-- Dataset extract follows --
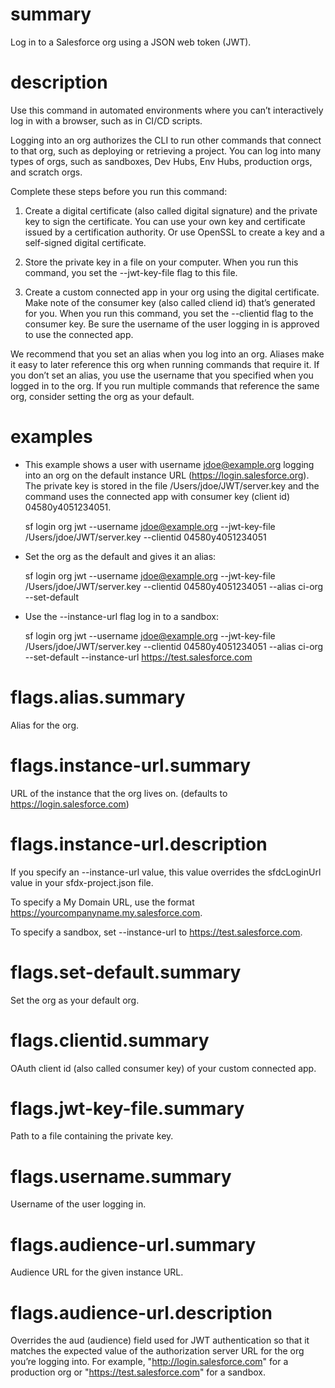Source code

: # summary

Log in to a Salesforce org using a JSON web token (JWT).

# description

Use this command in automated environments where you can’t interactively log in with a browser, such as in CI/CD scripts. 
 
Logging into an org authorizes the CLI to run other commands that connect to that org, such as deploying or retrieving a project. You can log into many types of orgs, such as sandboxes, Dev Hubs, Env Hubs, production orgs, and scratch orgs.  
 
Complete these steps before you run this command: 
 
  1. Create a  digital certificate (also called digital signature) and the private key to sign the certificate. You can use your own key and certificate issued by a certification authority. Or use OpenSSL to create a key and a self-signed digital certificate. 
   
  2. Store the private key in a file on your computer. When you run this command, you set the --jwt-key-file flag to this file.
   
  3. Create a custom connected app in your org using the digital certificate. Make note of the consumer key (also called cliend id) that’s generated for you. When you run this command, you set the --clientid flag to the consumer key. Be sure the username of the user logging in is approved to use the connected app.
 
 We recommend that you set an alias when you log into an org. Aliases make it easy to later reference this org when running commands that require it. If you don’t set an alias, you use the username that you specified when you logged in to the org. If you run multiple commands that reference the same org, consider setting the org as your default.

# examples

- This example shows a user with username jdoe@example.org logging into an org on the default instance URL (https://login.salesforce.org). The private key is stored in the file /Users/jdoe/JWT/server.key and the command uses the connected app with consumer key (client id) 04580y4051234051.  
 
   sf login org jwt --username jdoe@example.org --jwt-key-file /Users/jdoe/JWT/server.key --clientid 04580y4051234051
     
- Set the org as the default and gives it an alias:

   sf login org jwt --username jdoe@example.org  --jwt-key-file /Users/jdoe/JWT/server.key --clientid 04580y4051234051  --alias ci-org --set-default
     
- Use the --instance-url flag log in to a sandbox:
  
     sf login org jwt --username jdoe@example.org --jwt-key-file /Users/jdoe/JWT/server.key --clientid 04580y4051234051 --alias ci-org --set-default --instance-url https://test.salesforce.com
   
# flags.alias.summary

Alias for the org.

# flags.instance-url.summary

URL of the instance that the org lives on. (defaults to https://login.salesforce.com)

# flags.instance-url.description

If you specify an --instance-url value, this value overrides the sfdcLoginUrl value in your sfdx-project.json file. 
  
To specify a My Domain URL, use the format https://yourcompanyname.my.salesforce.com. 
  
To specify a sandbox, set --instance-url to https://test.salesforce.com.

# flags.set-default.summary

Set the org as your default org.

# flags.clientid.summary

OAuth client id (also called consumer key) of your custom connected app.

# flags.jwt-key-file.summary

Path to a file containing the private key.  

# flags.username.summary

Username of the user logging in.

# flags.audience-url.summary

Audience URL for the given instance URL.

# flags.audience-url.description

Overrides the aud (audience) field used for JWT authentication so that it matches the expected value of the authorization server URL for the org you’re logging into.  For example, "http://login.salesforce.com" for a production org or "https://test.salesforce.com" for a sandbox.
-- Dataset extract concluded --
▶ _Brief_
Above is a listing; print exactly its lines from the one with "Use this command" through the one with "2. Store the", and no other lines.

▶ _Response to the exercise_
Use this command in automated environments where you can’t interactively log in with a browser, such as in CI/CD scripts. 
 
Logging into an org authorizes the CLI to run other commands that connect to that org, such as deploying or retrieving a project. You can log into many types of orgs, such as sandboxes, Dev Hubs, Env Hubs, production orgs, and scratch orgs.  
 
Complete these steps before you run this command: 
 
  1. Create a  digital certificate (also called digital signature) and the private key to sign the certificate. You can use your own key and certificate issued by a certification authority. Or use OpenSSL to create a key and a self-signed digital certificate. 
   
  2. Store the private key in a file on your computer. When you run this command, you set the --jwt-key-file flag to this file.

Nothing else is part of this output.